Design thinking is both a mindset and a practice; it is a method for problem solving that uses specific approaches, including empathy and prototyping, to discover creative solutions via an iterative, human-centred process. These methods were originally applied to the designing of goods and services, and it has been lauded for inspiring creativity that emerges from a genuine understanding of the needs of the end user. Design thinking is now taught in many fields, including business, information technology, engineering and education, to name a few.

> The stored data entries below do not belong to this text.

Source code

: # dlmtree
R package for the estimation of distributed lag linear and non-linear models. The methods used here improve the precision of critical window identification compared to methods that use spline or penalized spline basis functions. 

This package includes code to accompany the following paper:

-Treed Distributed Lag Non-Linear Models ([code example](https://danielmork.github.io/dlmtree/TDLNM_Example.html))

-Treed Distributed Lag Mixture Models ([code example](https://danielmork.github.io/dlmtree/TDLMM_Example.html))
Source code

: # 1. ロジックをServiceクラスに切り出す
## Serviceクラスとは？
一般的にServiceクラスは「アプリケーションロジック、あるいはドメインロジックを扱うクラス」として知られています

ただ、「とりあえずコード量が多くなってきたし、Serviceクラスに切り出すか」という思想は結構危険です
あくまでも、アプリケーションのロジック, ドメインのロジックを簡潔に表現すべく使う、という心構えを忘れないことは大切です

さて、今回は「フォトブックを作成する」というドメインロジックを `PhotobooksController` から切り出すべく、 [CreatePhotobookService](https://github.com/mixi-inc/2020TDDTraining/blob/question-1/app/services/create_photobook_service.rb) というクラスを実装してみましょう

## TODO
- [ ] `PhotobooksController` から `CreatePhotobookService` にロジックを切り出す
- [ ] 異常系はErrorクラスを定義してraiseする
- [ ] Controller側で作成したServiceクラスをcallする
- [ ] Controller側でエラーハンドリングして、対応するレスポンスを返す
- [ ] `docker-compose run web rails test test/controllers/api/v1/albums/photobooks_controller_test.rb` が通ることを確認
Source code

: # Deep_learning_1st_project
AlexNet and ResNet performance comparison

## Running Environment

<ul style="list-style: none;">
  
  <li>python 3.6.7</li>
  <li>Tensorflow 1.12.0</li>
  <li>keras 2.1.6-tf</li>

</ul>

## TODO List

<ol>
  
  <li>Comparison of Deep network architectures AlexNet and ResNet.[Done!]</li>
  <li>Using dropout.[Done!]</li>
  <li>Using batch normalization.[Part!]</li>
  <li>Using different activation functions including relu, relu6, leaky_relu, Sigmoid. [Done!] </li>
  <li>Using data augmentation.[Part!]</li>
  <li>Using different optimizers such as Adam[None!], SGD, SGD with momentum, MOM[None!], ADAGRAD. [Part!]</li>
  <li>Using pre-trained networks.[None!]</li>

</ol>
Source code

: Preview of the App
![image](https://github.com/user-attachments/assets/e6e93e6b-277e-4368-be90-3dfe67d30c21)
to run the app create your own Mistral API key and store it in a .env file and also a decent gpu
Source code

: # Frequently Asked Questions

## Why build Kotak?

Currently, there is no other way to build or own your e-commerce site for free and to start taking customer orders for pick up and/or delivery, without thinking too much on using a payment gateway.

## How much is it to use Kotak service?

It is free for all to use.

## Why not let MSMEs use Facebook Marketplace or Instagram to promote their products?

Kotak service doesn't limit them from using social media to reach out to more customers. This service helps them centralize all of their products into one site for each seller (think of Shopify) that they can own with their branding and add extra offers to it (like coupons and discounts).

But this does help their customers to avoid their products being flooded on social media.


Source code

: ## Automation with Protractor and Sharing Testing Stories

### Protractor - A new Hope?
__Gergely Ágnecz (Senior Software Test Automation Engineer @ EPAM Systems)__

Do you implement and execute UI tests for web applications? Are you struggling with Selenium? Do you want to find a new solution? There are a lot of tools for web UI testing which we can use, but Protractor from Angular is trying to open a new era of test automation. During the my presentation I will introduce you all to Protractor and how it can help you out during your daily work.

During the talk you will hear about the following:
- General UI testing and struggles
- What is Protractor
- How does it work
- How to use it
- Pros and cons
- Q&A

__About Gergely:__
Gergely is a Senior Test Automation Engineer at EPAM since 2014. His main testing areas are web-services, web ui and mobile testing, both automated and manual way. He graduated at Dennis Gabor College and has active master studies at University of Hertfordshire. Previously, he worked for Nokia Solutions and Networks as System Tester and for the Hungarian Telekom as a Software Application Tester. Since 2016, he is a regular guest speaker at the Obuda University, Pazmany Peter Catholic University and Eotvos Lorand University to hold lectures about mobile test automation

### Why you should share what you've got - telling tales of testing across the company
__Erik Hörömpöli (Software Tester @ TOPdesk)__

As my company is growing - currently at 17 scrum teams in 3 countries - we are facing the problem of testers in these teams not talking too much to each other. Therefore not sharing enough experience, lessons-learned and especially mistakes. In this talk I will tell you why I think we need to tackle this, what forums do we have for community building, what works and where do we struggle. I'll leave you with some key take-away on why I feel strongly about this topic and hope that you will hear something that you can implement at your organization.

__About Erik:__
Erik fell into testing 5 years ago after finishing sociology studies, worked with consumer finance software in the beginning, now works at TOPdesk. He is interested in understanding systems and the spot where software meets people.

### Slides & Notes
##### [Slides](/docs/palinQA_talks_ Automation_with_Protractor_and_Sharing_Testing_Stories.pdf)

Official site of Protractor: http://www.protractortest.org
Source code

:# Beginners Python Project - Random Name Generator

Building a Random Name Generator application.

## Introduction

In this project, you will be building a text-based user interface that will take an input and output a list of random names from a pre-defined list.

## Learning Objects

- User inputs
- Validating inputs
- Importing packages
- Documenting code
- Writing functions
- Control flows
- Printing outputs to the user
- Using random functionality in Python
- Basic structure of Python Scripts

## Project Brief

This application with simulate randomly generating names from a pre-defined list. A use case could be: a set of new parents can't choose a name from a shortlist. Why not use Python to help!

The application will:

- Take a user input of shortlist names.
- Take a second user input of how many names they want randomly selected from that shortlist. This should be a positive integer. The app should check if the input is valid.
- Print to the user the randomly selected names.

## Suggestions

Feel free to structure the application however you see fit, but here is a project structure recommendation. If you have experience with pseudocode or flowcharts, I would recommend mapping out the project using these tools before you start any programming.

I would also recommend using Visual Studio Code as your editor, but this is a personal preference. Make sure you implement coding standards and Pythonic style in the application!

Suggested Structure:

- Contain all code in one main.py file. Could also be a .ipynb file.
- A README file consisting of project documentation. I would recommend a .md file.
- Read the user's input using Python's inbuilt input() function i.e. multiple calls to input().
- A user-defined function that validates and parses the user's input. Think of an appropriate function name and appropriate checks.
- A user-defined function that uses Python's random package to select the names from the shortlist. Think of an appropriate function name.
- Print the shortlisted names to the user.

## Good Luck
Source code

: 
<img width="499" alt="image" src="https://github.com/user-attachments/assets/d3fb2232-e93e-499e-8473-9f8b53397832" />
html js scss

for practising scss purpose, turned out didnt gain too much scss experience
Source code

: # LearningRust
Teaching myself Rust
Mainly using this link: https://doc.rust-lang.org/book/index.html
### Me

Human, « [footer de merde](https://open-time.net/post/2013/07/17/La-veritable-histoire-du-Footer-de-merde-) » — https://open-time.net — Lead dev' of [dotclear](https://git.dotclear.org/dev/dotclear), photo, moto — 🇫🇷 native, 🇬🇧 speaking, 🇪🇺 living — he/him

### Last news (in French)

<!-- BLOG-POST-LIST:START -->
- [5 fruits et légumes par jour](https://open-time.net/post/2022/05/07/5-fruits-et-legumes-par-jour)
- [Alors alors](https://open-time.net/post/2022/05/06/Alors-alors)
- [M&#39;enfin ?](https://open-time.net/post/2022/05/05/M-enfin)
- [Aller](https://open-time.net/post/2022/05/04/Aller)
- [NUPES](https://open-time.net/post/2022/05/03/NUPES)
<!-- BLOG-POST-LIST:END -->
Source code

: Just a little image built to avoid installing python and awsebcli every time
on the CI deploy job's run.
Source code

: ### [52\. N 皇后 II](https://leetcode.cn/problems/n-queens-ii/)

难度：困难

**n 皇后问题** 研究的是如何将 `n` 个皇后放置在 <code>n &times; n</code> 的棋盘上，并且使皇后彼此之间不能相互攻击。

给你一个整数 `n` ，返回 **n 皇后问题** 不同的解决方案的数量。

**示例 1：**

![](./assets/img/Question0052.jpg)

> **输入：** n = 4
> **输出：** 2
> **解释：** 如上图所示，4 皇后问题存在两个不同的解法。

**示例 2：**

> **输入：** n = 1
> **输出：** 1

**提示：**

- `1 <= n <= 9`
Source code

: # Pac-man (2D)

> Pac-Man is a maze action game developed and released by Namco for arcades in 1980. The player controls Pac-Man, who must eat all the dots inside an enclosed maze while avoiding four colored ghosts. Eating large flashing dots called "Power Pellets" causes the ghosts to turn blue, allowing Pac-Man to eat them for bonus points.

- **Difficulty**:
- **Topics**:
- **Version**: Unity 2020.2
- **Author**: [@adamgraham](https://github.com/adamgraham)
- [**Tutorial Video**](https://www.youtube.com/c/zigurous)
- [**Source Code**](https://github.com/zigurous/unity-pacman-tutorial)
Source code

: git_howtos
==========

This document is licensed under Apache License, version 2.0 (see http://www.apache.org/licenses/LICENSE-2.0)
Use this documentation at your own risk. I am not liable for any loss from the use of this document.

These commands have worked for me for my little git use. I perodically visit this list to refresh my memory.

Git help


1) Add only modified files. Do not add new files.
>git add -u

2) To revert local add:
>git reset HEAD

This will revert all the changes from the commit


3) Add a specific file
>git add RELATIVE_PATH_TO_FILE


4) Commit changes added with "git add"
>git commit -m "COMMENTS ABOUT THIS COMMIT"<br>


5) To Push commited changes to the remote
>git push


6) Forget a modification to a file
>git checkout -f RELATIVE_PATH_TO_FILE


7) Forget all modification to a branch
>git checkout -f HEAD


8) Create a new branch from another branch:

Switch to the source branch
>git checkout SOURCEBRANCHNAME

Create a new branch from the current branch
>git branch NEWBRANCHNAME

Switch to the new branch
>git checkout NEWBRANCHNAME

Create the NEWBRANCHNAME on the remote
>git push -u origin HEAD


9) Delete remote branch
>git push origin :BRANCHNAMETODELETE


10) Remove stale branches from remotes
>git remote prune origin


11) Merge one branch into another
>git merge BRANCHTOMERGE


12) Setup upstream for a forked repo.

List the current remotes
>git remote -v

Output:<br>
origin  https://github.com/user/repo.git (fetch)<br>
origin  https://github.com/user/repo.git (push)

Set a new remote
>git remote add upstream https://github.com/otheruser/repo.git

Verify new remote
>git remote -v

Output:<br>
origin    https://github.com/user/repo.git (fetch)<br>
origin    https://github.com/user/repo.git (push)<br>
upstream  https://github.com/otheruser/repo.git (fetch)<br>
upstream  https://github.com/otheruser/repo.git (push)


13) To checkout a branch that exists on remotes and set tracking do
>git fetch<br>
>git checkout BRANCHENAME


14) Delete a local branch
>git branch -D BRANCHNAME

As detailed in the book Designing Your Life, authors Burnett and Evans have adapted the design thinking framework and applied it to an area they term ‘life design’.1 In the book, they describe design thinking principles that ultimately translate into an approach for crafting a well-designed life through the application of specific regular practices that may facilitate flourishing through proactive living. In explaining the rationale, they elucidate benefits of this approach well beyond having confidence related to where one is heading and expound on the perils of failing to thoughtfully chart a course forward. The authors began by teaching life design courses to undergraduate students at Stanford who fretted about their futures and how to build on their early successes. In their teachings and book, they define a well-designed life as ‘one in which who you are, what you believe, and what you do all line up together’.1 From preliminary studies, data suggest that students participating in life design were both better equipped to envisage their desired career and felt emboldened for the actual pursuit.1

While the potential utility of these life design tools and lessons for a pluripotent 20-year-old college student is easily imagined, what might be their practicality or benefit for those who are further differentiated? Burnett and Evans assert that these principles can be learnt and applied at any point in one’s life. For example, in the field of medicine, the decision to become a doctor is only the tip of the iceberg, and the paths that lead from there are numerous and diverse. One career-related decision quickly begets others. Of particular interest to medical educators and mentors in medicine is how these concepts might be applied to designing a professional life in medicine.

Missed opportunity

There is considerable and compelling evidence that many in medicine are unhappy. Physician burnout dominates our current professional discourse, understandably so given a prevalence of around 50%.2 While burnout is not unique to medicine, trainees and early-career physicians are disproportionately affected by burnout compared with age-matched college graduates in other fields.3 Similarly, depression is high among resident physicians with a summary estimate of 28.8% in a recent meta-analysis.4 Among all physicians, death by suicide is higher than in the general population.5 While the reasons for these sobering statistics are certainly multifactorial and complex, might part of the equation be a mismatch between values or expectations and the lived experience in the profession? If so, could some of it be mitigated by exposure during training to a life design process that encourages regular self-exploration and reflection about enhancing the congruence between one’s view of life and work?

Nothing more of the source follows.